[Task objective]:
What lines of the data below include the word "time"? Report them by copying each.

[Supplied records]:
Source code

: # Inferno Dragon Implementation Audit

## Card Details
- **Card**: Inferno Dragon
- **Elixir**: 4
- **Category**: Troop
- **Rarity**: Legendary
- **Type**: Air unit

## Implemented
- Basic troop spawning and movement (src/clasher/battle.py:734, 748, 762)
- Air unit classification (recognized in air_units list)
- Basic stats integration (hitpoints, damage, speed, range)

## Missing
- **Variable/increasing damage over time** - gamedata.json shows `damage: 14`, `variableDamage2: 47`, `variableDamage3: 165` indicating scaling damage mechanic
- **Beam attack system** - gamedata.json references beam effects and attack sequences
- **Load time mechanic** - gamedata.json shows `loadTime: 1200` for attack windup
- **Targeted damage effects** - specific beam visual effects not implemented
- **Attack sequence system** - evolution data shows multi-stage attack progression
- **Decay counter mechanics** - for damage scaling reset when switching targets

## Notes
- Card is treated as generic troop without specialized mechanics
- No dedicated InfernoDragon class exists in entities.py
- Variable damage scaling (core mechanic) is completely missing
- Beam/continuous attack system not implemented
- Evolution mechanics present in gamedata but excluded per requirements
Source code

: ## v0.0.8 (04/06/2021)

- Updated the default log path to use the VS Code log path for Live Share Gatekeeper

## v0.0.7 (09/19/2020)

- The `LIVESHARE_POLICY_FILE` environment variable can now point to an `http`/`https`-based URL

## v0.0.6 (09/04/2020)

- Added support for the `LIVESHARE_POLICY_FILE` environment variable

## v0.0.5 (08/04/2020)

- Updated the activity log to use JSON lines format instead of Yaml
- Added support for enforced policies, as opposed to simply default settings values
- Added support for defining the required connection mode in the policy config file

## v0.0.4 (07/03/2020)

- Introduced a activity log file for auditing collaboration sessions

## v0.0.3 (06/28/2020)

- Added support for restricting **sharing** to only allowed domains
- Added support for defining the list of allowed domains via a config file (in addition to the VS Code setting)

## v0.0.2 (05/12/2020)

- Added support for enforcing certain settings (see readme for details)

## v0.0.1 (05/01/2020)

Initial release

[Completed exercise]:
- **Variable/increasing damage over time** - gamedata.json shows `damage: 14`, `variableDamage2: 47`, `variableDamage3: 165` indicating scaling damage mechanic
- **Load time mechanic** - gamedata.json shows `loadTime: 1200` for attack windup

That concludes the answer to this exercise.